Reproduce the section of the listing that begins at the line containing "- **Domain Focus**: Each" and finishes at the line containing "- **Circular Dependencies**: Zero". Include both end lines and nothing beyond them.

◇ ◇ ◇

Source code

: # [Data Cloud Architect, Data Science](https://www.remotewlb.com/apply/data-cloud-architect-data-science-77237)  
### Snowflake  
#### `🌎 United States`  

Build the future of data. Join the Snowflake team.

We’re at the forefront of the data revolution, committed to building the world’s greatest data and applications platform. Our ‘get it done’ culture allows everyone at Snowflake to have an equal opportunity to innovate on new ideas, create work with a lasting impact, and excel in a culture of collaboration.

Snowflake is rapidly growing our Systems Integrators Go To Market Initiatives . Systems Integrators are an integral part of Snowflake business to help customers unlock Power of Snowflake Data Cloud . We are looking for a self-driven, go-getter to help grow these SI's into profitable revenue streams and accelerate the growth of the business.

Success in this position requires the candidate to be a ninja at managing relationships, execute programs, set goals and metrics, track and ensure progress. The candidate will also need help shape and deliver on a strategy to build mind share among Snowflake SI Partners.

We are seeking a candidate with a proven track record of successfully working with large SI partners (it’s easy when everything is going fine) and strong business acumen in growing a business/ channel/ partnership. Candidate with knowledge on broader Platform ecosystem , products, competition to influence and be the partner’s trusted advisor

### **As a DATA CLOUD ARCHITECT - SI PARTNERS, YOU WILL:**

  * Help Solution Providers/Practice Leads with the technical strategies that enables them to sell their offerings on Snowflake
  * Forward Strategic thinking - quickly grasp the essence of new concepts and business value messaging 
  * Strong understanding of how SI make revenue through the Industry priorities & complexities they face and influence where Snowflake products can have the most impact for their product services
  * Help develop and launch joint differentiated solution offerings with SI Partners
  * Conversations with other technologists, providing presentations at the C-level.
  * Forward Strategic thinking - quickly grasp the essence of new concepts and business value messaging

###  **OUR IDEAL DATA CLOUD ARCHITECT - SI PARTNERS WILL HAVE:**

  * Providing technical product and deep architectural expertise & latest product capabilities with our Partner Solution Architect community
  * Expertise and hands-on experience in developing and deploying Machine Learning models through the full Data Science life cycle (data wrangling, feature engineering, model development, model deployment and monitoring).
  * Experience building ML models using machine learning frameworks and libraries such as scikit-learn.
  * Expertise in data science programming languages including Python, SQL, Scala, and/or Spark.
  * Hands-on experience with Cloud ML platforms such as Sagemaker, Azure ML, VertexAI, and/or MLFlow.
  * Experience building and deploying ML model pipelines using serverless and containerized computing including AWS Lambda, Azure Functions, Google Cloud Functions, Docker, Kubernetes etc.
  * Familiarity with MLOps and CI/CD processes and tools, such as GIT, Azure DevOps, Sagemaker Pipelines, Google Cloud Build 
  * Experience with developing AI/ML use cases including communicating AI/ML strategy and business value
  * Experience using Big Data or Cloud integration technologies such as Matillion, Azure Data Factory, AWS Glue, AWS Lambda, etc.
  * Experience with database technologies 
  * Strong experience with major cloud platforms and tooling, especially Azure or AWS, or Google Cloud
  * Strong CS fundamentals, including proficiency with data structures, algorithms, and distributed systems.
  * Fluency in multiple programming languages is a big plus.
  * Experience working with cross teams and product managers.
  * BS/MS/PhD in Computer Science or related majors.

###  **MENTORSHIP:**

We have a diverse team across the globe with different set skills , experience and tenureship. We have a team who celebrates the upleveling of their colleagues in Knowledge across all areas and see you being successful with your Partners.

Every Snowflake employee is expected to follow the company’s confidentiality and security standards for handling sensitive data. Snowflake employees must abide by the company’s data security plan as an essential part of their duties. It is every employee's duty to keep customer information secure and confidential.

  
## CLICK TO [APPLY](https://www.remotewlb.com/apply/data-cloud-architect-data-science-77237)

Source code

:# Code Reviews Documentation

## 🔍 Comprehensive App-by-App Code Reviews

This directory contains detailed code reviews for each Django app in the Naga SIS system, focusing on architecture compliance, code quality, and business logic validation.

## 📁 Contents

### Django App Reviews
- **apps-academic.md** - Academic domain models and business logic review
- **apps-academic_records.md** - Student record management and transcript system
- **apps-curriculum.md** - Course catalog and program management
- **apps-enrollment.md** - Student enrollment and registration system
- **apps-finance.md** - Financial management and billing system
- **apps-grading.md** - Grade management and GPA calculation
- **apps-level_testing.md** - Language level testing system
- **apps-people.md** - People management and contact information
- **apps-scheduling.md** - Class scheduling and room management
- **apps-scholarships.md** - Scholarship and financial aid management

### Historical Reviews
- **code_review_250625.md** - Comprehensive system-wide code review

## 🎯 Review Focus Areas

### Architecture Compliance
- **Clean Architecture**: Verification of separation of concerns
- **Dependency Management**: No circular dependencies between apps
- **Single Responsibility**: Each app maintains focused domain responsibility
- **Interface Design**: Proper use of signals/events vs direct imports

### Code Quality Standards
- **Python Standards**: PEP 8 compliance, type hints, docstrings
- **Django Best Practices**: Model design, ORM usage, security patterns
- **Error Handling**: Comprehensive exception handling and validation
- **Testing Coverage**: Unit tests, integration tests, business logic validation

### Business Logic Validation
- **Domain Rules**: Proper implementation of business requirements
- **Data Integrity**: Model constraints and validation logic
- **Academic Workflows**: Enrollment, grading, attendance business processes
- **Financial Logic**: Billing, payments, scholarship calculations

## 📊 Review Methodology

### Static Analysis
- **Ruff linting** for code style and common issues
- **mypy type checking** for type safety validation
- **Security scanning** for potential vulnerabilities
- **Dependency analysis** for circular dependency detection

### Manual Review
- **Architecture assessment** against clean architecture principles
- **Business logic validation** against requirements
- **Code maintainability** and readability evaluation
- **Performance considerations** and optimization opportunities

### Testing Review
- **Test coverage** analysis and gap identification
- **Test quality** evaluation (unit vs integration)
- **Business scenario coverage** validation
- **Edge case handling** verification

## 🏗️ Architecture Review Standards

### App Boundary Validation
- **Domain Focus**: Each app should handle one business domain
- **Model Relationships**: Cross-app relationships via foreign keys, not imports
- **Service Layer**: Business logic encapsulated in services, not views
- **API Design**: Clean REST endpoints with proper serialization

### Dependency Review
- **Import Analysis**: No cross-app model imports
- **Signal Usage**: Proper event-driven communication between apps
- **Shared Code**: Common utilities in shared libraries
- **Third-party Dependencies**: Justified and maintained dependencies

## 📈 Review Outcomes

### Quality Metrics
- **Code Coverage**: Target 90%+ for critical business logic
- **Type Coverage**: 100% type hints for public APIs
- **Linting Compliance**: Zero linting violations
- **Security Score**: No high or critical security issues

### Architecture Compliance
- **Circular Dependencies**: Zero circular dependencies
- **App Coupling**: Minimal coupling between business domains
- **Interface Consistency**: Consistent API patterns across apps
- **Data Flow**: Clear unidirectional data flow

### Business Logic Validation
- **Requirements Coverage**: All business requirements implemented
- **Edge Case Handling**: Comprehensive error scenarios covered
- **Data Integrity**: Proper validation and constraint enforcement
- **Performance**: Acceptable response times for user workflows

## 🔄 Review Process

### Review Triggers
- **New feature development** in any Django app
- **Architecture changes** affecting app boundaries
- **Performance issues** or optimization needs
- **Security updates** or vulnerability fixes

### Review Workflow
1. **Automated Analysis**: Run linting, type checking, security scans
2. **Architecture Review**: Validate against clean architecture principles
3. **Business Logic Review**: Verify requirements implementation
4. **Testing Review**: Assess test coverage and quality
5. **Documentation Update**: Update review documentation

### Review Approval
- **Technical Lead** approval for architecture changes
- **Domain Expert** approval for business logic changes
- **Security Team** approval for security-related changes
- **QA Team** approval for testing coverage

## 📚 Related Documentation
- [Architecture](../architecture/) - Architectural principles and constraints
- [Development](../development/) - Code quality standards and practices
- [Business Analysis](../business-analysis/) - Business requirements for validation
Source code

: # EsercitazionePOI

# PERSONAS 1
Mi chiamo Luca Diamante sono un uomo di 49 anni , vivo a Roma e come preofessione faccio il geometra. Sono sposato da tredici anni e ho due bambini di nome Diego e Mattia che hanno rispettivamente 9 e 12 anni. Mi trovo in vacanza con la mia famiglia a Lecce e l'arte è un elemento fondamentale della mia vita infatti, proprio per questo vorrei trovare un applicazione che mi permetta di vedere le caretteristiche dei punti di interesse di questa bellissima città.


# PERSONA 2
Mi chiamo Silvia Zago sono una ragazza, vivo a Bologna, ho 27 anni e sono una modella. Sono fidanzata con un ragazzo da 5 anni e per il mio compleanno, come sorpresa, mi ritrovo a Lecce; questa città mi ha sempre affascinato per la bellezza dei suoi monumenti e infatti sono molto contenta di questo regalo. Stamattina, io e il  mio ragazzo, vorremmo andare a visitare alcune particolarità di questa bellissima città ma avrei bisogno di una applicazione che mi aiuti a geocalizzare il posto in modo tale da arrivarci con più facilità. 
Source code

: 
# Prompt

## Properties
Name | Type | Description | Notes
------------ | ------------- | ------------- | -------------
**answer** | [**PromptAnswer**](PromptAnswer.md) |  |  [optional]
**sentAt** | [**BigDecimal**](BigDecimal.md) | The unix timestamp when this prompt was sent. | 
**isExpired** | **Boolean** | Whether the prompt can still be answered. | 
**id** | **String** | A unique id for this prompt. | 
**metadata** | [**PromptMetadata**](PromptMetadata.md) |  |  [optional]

◇ ◇ ◇

### Response to the task:
- **Domain Focus**: Each app should handle one business domain
- **Model Relationships**: Cross-app relationships via foreign keys, not imports
- **Service Layer**: Business logic encapsulated in services, not views
- **API Design**: Clean REST endpoints with proper serialization

### Dependency Review
- **Import Analysis**: No cross-app model imports
- **Signal Usage**: Proper event-driven communication between apps
- **Shared Code**: Common utilities in shared libraries
- **Third-party Dependencies**: Justified and maintained dependencies

## 📈 Review Outcomes

### Quality Metrics
- **Code Coverage**: Target 90%+ for critical business logic
- **Type Coverage**: 100% type hints for public APIs
- **Linting Compliance**: Zero linting violations
- **Security Score**: No high or critical security issues

### Architecture Compliance
- **Circular Dependencies**: Zero circular dependencies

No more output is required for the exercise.